本格料理を介護施設で手軽に味わえるよう、海南市で料理店を展開する銀鈴が5日、宅配を始めた。一般客向けに料理を提供してきた地元老舗企業が、介護食の宅配を始めるにあたり、田伏太紀副社長は「介護人材の不足が叫ばれる中、現場で働く人の負担を軽くし、利用者に職人の味を堪能してほしい」と意気込む。

 和歌山県は県人口の29・5%が65歳以上(2015年)と、近畿1位、全国6位の高齢化率。同社は、紀北を中心に法事や地域の会合などへ仕出し料理を月1万食届けている。このノウハウを生かし、高齢社会への貢献を目指して、調理後に短時間で急速冷却し、真空パックできる工場を新設した。

 3月には和歌山市紀三井寺の介護施設「桜園」で試食会を実施。メニューは鮭の西京焼き、大根とがんもどきの煮物、もやしとハムの和え物で、職員は真空パックを加熱して盛りつけるのみだった。スタッフの橋本あゆみさんは「手軽で彩りも工夫されていてありがたい。
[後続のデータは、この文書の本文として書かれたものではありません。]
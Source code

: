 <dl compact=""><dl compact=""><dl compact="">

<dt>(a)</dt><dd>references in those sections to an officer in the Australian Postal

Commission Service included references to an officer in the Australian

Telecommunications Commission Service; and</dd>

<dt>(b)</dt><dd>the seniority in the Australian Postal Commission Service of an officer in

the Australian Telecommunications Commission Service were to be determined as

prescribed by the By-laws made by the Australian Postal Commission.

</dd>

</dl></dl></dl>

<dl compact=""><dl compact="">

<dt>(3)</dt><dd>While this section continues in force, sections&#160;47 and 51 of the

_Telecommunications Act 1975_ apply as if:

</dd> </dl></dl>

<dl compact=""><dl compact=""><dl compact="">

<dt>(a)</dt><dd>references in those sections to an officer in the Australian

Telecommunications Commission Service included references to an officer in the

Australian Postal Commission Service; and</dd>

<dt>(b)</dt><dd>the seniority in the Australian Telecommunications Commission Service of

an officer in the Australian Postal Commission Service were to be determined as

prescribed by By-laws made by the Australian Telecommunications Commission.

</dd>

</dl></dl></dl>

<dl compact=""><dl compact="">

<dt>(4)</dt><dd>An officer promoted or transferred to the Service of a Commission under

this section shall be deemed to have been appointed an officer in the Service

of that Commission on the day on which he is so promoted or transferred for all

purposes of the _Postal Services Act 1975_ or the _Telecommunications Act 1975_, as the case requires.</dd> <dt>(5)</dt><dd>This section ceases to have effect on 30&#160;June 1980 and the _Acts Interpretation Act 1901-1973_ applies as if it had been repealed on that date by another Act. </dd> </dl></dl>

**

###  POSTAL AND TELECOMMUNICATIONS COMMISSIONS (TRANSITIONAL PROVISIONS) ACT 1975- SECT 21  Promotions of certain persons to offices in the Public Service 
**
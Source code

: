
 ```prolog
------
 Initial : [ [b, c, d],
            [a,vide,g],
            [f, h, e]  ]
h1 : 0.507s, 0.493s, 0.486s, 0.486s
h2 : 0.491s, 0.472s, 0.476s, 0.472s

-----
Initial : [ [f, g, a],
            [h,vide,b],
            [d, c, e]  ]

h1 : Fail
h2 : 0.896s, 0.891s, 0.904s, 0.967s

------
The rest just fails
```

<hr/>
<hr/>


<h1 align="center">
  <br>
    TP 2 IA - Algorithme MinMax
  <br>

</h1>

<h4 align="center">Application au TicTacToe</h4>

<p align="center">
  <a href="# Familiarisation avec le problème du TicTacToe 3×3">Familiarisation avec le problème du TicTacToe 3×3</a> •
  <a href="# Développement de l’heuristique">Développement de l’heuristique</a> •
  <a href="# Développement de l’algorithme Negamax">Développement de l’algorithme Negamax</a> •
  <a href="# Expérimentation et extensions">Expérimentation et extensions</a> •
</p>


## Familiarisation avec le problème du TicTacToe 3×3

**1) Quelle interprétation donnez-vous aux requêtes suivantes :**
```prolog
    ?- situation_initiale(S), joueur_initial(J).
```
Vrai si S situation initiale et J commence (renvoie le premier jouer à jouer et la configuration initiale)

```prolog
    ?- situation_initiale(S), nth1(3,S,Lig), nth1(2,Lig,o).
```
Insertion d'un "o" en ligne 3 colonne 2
調理時間が短縮できる分、利用者さんとのコミュニケーションにゆとりができました」と笑顔を見せる。

 試食した80代女性は「魚に骨がなくて食べやすい。柔らかく、ほどよい大きさに切ってくれていました」と喜び、利用者たちは完食。田伏副社長は「流動食も用意できます。おいしく、栄養バランスのとれた料理で、食べる楽しさを届けたい」と張り切っていた。